**Brief:** Print the lines of the data, starting with the first, up to and including the line where "Aktion zulässig? | Information |" appears.
======== Source information
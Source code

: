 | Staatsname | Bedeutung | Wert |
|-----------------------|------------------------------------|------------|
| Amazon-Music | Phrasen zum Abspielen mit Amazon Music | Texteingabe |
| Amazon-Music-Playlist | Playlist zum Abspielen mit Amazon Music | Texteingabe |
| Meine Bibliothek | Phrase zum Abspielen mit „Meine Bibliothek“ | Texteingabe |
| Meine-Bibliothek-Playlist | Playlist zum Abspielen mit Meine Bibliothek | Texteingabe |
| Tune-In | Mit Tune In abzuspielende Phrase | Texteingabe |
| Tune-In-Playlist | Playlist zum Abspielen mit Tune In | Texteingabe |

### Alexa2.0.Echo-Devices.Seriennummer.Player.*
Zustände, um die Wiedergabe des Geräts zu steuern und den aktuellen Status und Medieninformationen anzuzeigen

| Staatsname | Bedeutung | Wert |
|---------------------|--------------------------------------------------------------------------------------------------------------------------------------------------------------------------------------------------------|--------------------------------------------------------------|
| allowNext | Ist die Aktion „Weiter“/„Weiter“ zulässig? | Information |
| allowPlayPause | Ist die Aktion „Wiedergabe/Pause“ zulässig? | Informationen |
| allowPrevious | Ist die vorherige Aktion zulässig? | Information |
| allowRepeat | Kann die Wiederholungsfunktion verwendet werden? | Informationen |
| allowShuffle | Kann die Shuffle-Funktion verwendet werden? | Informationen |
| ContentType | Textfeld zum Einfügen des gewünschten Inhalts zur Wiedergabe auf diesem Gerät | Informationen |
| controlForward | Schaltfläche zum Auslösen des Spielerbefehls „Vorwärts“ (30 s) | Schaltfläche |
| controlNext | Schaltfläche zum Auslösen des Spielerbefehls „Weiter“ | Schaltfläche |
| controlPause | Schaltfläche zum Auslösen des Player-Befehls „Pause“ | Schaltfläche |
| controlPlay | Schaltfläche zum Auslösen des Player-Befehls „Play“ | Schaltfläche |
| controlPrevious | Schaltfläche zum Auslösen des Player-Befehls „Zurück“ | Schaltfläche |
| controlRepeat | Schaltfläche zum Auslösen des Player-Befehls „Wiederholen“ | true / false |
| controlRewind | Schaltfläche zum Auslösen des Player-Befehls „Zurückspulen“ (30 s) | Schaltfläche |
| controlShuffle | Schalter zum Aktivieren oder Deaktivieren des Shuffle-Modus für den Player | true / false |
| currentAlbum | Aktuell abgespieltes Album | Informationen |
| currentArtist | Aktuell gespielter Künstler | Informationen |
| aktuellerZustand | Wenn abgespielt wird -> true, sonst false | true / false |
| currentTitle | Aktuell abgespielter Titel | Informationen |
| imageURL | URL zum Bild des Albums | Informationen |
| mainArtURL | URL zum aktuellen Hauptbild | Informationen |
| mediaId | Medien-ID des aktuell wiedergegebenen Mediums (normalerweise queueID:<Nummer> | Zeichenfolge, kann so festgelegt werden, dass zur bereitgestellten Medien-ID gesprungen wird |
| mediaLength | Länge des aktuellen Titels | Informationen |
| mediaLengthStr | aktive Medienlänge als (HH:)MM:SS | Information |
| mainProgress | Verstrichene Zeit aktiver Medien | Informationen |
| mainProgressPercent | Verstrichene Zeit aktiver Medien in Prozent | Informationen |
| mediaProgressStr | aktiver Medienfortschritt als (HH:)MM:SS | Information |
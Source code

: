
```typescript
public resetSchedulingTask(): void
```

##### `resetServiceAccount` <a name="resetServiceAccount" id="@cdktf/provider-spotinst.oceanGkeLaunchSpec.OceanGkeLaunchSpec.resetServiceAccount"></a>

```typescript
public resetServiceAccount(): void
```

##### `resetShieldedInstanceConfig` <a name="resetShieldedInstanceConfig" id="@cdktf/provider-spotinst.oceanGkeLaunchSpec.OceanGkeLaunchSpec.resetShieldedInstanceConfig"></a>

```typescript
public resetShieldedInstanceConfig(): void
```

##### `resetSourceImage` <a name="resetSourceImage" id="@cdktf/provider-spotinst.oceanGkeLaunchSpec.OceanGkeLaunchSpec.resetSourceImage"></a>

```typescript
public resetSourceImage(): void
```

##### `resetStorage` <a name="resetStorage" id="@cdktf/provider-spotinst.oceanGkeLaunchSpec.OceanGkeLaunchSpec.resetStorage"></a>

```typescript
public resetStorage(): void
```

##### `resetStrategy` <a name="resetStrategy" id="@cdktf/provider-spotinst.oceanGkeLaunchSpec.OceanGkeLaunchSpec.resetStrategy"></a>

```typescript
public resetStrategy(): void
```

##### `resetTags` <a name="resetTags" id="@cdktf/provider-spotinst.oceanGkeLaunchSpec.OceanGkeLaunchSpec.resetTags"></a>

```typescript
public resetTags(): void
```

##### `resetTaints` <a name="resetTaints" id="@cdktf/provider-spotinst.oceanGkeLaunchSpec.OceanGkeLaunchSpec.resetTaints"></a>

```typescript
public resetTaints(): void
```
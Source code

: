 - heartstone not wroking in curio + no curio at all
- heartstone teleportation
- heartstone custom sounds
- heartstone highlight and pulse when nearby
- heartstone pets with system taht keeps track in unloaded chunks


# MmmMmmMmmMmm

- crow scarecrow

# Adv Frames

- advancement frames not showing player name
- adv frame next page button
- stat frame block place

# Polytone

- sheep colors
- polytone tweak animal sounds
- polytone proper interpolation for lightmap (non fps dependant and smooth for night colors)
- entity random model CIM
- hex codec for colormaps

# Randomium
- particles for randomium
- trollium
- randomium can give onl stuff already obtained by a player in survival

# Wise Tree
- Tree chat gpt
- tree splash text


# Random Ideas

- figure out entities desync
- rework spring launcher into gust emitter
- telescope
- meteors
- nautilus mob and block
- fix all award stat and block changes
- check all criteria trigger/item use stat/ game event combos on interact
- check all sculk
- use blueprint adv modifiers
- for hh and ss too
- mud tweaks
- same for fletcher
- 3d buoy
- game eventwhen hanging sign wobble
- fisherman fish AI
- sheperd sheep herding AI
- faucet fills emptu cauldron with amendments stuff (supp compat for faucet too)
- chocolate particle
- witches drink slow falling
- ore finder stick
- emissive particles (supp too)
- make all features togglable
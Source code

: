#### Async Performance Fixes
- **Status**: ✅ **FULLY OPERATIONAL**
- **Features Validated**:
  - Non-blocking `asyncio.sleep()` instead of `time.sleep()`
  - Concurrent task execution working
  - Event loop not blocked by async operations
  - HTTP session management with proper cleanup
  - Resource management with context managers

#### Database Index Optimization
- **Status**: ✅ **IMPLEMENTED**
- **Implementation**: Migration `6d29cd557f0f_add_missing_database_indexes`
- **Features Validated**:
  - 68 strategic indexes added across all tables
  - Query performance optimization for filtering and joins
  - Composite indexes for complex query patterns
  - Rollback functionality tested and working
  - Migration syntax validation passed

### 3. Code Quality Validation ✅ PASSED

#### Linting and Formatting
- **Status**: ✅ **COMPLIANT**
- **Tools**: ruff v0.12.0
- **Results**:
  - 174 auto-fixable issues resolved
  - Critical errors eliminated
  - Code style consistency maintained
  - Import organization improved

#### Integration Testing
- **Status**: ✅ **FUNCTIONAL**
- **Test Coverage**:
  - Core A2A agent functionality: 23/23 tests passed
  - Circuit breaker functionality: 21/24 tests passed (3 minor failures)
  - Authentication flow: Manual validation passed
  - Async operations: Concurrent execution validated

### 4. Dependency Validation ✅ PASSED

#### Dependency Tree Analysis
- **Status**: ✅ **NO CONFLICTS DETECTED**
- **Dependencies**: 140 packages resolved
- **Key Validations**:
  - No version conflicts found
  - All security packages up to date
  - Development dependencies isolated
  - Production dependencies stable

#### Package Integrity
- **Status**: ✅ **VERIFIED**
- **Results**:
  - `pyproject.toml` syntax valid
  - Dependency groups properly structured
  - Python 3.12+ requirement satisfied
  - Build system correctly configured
================
**Result of this exercise:**
Source code

: | Staatsname | Bedeutung | Wert |
|-----------------------|------------------------------------|------------|
| Amazon-Music | Phrasen zum Abspielen mit Amazon Music | Texteingabe |
| Amazon-Music-Playlist | Playlist zum Abspielen mit Amazon Music | Texteingabe |
| Meine Bibliothek | Phrase zum Abspielen mit „Meine Bibliothek“ | Texteingabe |
| Meine-Bibliothek-Playlist | Playlist zum Abspielen mit Meine Bibliothek | Texteingabe |
| Tune-In | Mit Tune In abzuspielende Phrase | Texteingabe |
| Tune-In-Playlist | Playlist zum Abspielen mit Tune In | Texteingabe |

### Alexa2.0.Echo-Devices.Seriennummer.Player.*
Zustände, um die Wiedergabe des Geräts zu steuern und den aktuellen Status und Medieninformationen anzuzeigen

| Staatsname | Bedeutung | Wert |
|---------------------|--------------------------------------------------------------------------------------------------------------------------------------------------------------------------------------------------------|--------------------------------------------------------------|
| allowNext | Ist die Aktion „Weiter“/„Weiter“ zulässig? | Information |
| allowPlayPause | Ist die Aktion „Wiedergabe/Pause“ zulässig? | Informationen |
| allowPrevious | Ist die vorherige Aktion zulässig? | Information |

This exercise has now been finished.